Rotational Speeds

I was driving the other day and couldn't help but look at all the wind mills in the wind farms. I know I am not doing the math correctly, but I want to know what is "really" happening when a windmill spins.

Suppose there is a wind mill with one blade that is 1 foot long. Now lets say it takes 1 second to complete a rotation. It travels in a circle. We can calculate the circumference of this circle by 2*R*PI => 2*1*PI which leads me to believe that the blade is traveling 2*PI feet per second.

But now let us take an arbitrary point on the blade, say .5. Now the circumference is 2*.5*PI which would then make the speed PI feet per second.

To me this means that different parts of the blade are traveling at different speeds, but intuitively this is not possible. Where is my logic wrong? I am more of a math guy, but I was very curious about this question and wanted to see the physics point of view.

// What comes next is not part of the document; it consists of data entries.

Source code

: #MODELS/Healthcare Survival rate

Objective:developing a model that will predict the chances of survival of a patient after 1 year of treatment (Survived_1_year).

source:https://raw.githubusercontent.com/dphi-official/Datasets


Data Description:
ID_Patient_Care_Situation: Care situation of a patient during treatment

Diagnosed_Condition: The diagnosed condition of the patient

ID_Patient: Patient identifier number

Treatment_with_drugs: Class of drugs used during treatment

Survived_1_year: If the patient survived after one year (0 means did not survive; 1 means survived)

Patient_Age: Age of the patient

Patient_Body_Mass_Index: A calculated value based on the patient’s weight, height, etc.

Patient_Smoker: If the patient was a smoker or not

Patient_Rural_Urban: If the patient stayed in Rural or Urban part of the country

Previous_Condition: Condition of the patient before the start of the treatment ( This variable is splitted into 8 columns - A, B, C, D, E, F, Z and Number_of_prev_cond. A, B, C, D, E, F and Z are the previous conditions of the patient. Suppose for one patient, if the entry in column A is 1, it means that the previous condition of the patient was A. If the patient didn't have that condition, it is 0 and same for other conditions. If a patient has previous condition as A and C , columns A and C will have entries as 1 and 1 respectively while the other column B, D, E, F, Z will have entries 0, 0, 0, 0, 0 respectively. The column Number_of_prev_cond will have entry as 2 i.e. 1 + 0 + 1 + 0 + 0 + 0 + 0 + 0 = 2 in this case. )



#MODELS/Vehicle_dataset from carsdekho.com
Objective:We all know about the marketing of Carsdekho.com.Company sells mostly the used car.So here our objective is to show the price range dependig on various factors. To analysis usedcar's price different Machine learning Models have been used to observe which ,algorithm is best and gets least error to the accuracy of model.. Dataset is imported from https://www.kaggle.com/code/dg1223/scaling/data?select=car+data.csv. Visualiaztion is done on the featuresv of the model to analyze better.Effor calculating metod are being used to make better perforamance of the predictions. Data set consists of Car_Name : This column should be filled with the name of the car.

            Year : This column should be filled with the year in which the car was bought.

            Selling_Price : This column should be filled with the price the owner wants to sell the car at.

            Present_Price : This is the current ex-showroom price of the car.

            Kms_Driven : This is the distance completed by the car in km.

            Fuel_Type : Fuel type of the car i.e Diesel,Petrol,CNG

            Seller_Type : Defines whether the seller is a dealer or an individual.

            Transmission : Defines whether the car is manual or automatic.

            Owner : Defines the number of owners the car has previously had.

• "To me this means that different parts of the blade are traveling at different speeds, but intuitively this is not possible." Why not? Consider a rod spinning around a center. Clearly, its ends are moving, while its center is not. Thus the speed must change smoothly from the "high" speed at the ends to the "low"(no) speed at the center. Commented Oct 30, 2014 at 17:24
• I would like this question if you explain why you believe your result is unintuitive.
– BMS
Commented Oct 31, 2014 at 2:06
• Because I did not understand the difference between angular and linear velocity. Commented Oct 31, 2014 at 2:24

As ACuriousMind pointed out in a comment, you shouldn't expect all parts of the blades to rotate with the same linear speed, since obviously the central axle does not move at all, while the edges of the blades move very fast. For a rigid body, their speeds are related as $v = r\frac{d\theta}{dt}$, that is the linear speed increases linearly with distance from the rotation axis, and is proportional to the angular speed.
For non-rigid bodies, differential rotation is also possible. One classic example is a whirlpool, which does not obey $v = r\frac{d\theta}{dt}$.